My favorite time of day is 2pm.
If you were to come over then, you would find me sitting in the front room in Leina’s old nursing chair. The chair is angled toward the front window and affords me a perfect view down our cul-du-sac and across the street. Right now, with the beautiful autumn weather, I’ll probably have the window raised up so the air will be fresh and breezy. I’d have something in my hands: maybe my journal, a book I’m working my way through or my iPad.
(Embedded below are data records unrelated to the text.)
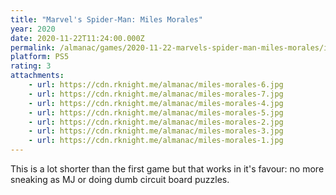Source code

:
 ```yaml
---
title: "Marvel's Spider-Man: Miles Morales"
year: 2020
date: 2020-11-22T11:24:00.000Z
permalink: /almanac/games/2020-11-22-marvels-spider-man-miles-morales/index.html
platform: PS5
rating: 3
attachments: 
    - url: https://cdn.rknight.me/almanac/miles-morales-6.jpg
    - url: https://cdn.rknight.me/almanac/miles-morales-7.jpg
    - url: https://cdn.rknight.me/almanac/miles-morales-4.jpg
    - url: https://cdn.rknight.me/almanac/miles-morales-5.jpg
    - url: https://cdn.rknight.me/almanac/miles-morales-2.jpg
    - url: https://cdn.rknight.me/almanac/miles-morales-3.jpg
    - url: https://cdn.rknight.me/almanac/miles-morales-1.jpg
---
```


This is a lot shorter than the first game but that works in it's favour: no more sneaking as MJ or doing dumb circuit board puzzles.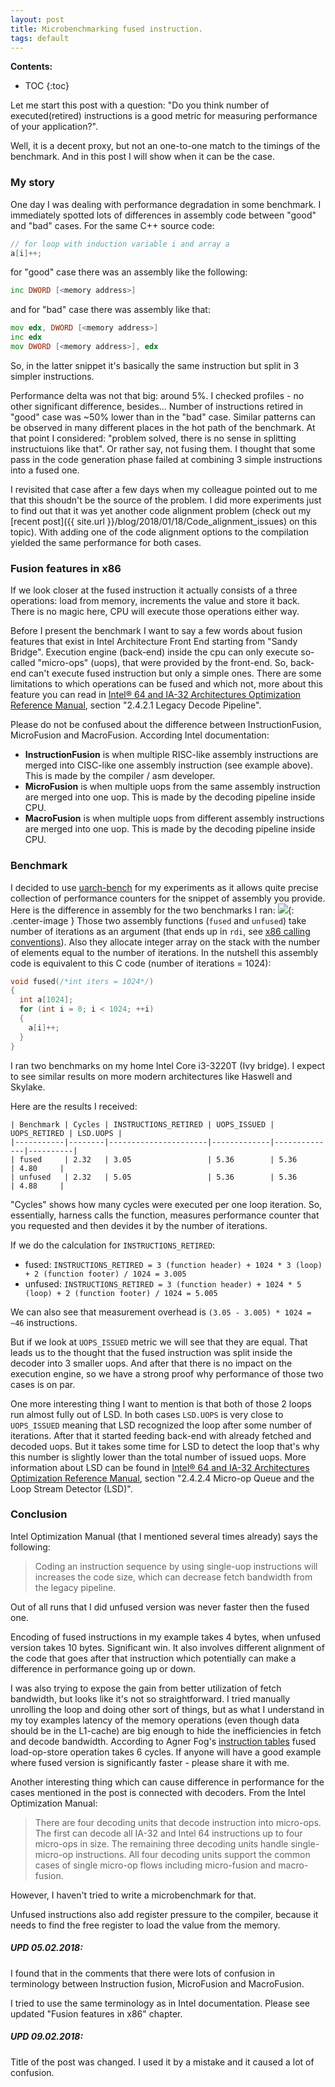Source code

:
 ```yaml
---
layout: post
title: Microbenchmarking fused instruction.
tags: default
---
```


**Contents:**
* TOC
{:toc}

Let me start this post with a question: "Do you think number of executed(retired) instructions is a good metric for measuring performance of your application?".

Well, it is a decent proxy, but not an one-to-one match to the timings of the benchmark. And in this post I will show when it can be the case.

### My story

One day I was dealing with performance degradation in some benchmark. I immediately spotted lots of differences in assembly code between "good" and "bad" cases. For the same C++ source code:
```cpp
// for loop with induction variable i and array a
a[i]++;
```
for "good" case there was an assembly like the following:
```asm
inc DWORD [<memory address>]
```
and for "bad" case there was assembly like that:
```asm
mov edx, DWORD [<memory address>]
inc edx
mov DWORD [<memory address>], edx
```

So, in the latter snippet it's basically the same instruction but split in 3 simpler instructions.

Performance delta was not that big: around 5%. I checked profiles - no other significant difference, besides... Number of instructions retired in "good" case was ~50% lower than in the "bad" case. Similar patterns can be observed in many different places in the hot path of the benchmark. At that point I considered: "problem solved, there is no sense in splitting instructuions like that". Or rather say, not fusing them. I thought that some pass in the code generation phase failed at combining 3 simple instructions into a fused one.

I revisited that case after a few days when my colleague pointed out to me that this shoudn't be the source of the problem. I did more experiments just to find out that it was yet another code alignment problem (check out my [recent post]({{ site.url }}/blog/2018/01/18/Code_alignment_issues) on this topic). With adding one of the code alignment options to the compilation yielded the same performance for both cases.

### Fusion features in x86

If we look closer at the fused instruction it actually consists of a three operations: load from memory, increments the value and store it back. There is no magic here, CPU will execute those operations either way. 

Before I present the benchmark I want to say a few words about fusion features that exist in Intel Architecture Front End starting from "Sandy Bridge". Execution engine (back-end) inside the cpu can only execute so-called "micro-ops" (uops), that were provided by the front-end. So, back-end can't execute fused instruction but only a simple ones. There are some limitations to which operations can be fused and which not, more about this feature you can read in [Intel® 64 and IA-32 Architectures Optimization Reference Manual](https://software.intel.com/sites/default/files/managed/9e/bc/64-ia-32-architectures-optimization-manual.pdf), section "2.4.2.1 Legacy Decode Pipeline".

Please do not be confused about the difference between InstructionFusion, MicroFusion and MacroFusion. According Intel documentation: 
- **InstructionFusion** is when multiple RISC-like assembly instructions are merged into CISC-like one assembly instruction (see example above). This is made by the compiler / asm developer.
- **MicroFusion** is when multiple uops from the same assembly instruction are merged into one uop. This is made by the decoding pipeline inside CPU.
- **MacroFusion** is when multiple uops from different assembly instructions are merged into one uop. This is made by the decoding pipeline inside CPU.

### Benchmark

I decided to use [uarch-bench](https://github.com/travisdowns/uarch-bench) for my experiments as it allows quite precise collection of performance counters for the snippet of assembly you provide.
Here is the difference in assembly for the two benchmarks I ran:
![](/img/posts/Uop-fusion/asm_diff.png){: .center-image }
Those two assembly functions (`fused` and `unfused`) take number of iterations as an argument (that ends up in `rdi`, see [x86 calling conventions](https://en.wikipedia.org/wiki/X86_calling_conventions)). Also they allocate integer array on the stack with the number of elements equal to the number of iterations. In the nutshell this assembly code is equivalent to this C code (number of iterations = 1024):
```cpp
void fused(/*int iters = 1024*/)
{
  int a[1024];
  for (int i = 0; i < 1024; ++i)
  {
    a[i]++;
  }
}
```
I ran two benchmarks on my home Intel Core i3-3220T (Ivy bridge). I expect to see similar results on more modern architectures like Haswell and Skylake.

Here are the results I received:
```
| Benchmark | Cycles | INSTRUCTIONS_RETIRED | UOPS_ISSUED | UOPS_RETIRED | LSD.UOPS |
|-----------|--------|----------------------|-------------|--------------|----------|
| fused     | 2.32   | 3.05                 | 5.36        | 5.36         | 4.80     |
| unfused   | 2.32   | 5.05                 | 5.36        | 5.36         | 4.88     |
```
"Cycles" shows how many cycles were executed per one loop iteration. So, essentially, harness calls the function, measures performance counter that you requested and then devides it by the number of iterations.

If we do the calculation for `INSTRUCTIONS_RETIRED`:
- fused: `INSTRUCTIONS_RETIRED = 3 (function header) + 1024 * 3 (loop) + 2 (function footer) / 1024 = 3.005`
- unfused: `INSTRUCTIONS_RETIRED = 3 (function header) + 1024 * 5 (loop) + 2 (function footer) / 1024 = 5.005`

We can also see that measurement overhead is `(3.05 - 3.005) * 1024 = ~46` instructions.

But if we look at `UOPS_ISSUED` metric we will see that they are equal. That leads us to the thought that the fused instruction was split inside the decoder into 3 smaller uops. And after that there is no impact on the execution engine, so we have a strong proof why performance of those two cases is on par.

One more interesting thing I want to mention is that both of those 2 loops run almost fully out of LSD. In both cases `LSD.UOPS` is very close to `UOPS_ISSUED` meaning that LSD recognized the loop after some number of iterations. After that it started feeding back-end with already fetched and decoded uops. But it takes some time for LSD to detect the loop that's why this number is slightly lower than the total number of issued uops. More information about LSD can be found in [Intel® 64 and IA-32 Architectures Optimization Reference Manual](https://software.intel.com/sites/default/files/managed/9e/bc/64-ia-32-architectures-optimization-manual.pdf), section "2.4.2.4 Micro-op Queue and the Loop Stream Detector (LSD)".

### Conclusion

Intel Optimization Manual (that I mentioned several times already) says the following:
> Coding an instruction sequence by using single-uop instructions will increases the code size, which can decrease fetch bandwidth from the legacy pipeline. 

Out of all runs that I did unfused version was never faster then the fused one.

Encoding of fused instructions in my example takes 4 bytes, when unfused version takes 10 bytes. Significant win. It also involves different alignment of the code that goes after that instruction which potentially can make a difference in performance going up or down.

I was also trying to expose the gain from better utilization of fetch bandwidth, but looks like it's not so straightforward. I tried manually unrolling the loop and doing other sort of things, but as what I understand in my toy examples latency of the memory operations (even though data should be in the L1-cache) are big enough to hide the inefficiencies in fetch and decode bandwidth. According to Agner Fog's [instruction tables](http://www.agner.org/optimize/instruction_tables.pdf) fused load-op-store operation takes 6 cycles. If anyone will have a good example where fused version is significantly faster - please share it with me.

Another interesting thing which can cause difference in performance for the cases mentioned in the post is connected with decoders. From the Intel Optimization Manual:
> There are four decoding units that decode instruction into micro-ops. The first can decode all IA-32 and Intel 64 instructions up to four micro-ops in size. The remaining three decoding units handle single-micro-op instructions. All four decoding units support the common cases of single micro-op flows including micro-fusion and macro-fusion.

However, I haven't tried to write a microbenchmark for that.

Unfused instructions also add register pressure to the compiler, because it needs to find the free register to load the value from the memory.

##### UPD 05.02.2018:

I found that in the comments that there were lots of confusion in terminology between Instruction fusion, MicroFusion and MacroFusion.

I tried to use the same terminology as in Intel documentation. Please see updated "Fusion features in x86" chapter.

##### UPD 09.02.2018:

Title of the post was changed. I used it by a mistake and it caused a lot of confusion.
Two o’clock means school is letting out soon. I have about fifteen or twenty minutes to myself before the kids arrive home. I can sit and rock in my chair, read or swish my pad, and glance out the window waiting to see my girls appear. I love to watch them trudge up the street. You can tell so much from how they arrive. Sometimes, they are heads together, chattering and I know they are in a good mood. More often, one is ahead of the other. Grumpy and hot. Tired and hungry. The door bangs open, the dag starts to bark like crazy, and in a few heartbeats, the house is strewn with school stuff. It’s actually a scientifically unexplained phenomenon. They walk in the door and by some unknowable force their bodies explode. Shoes in one spot; twisted dirty socks in another. Backpacks dumped on the floor, half open, a trail of crumpled papers that probably need to be returned, litter the carpet. Lunch boxes are dropped in the kitchen for cleaning and the kids begin moaning about how they are hot/starving/bummed/bored. The dog, still barking, dances around them demanding attention. My job is to try and restore order to the chaos. Remind them to put away their shoes, where dirty socks belong, gather up forms and homework to hold until needed. I shoo them from the fridge and take back the bag of cheetos they are trying to open and replace it with something “healthy”. The dog gets her peanut butter smeared Kong, the kids apple slices or cheese sticks, and we all settle in the kitchen where I can listen to their daily update about what they did, who got their name on the board, what they learned. By three, they have wandered off and I’m on the down hill slope the afternoon. The whirlwind of music lesson, swim team practice, homework assignments, dinner and phone calls make the rest of the afternoon whiz by.
And so, I look forward to my two o’clock moment. It’s only 15 or 20 minutes of calm before the storm but I relish it. It’s my favorite time of the day.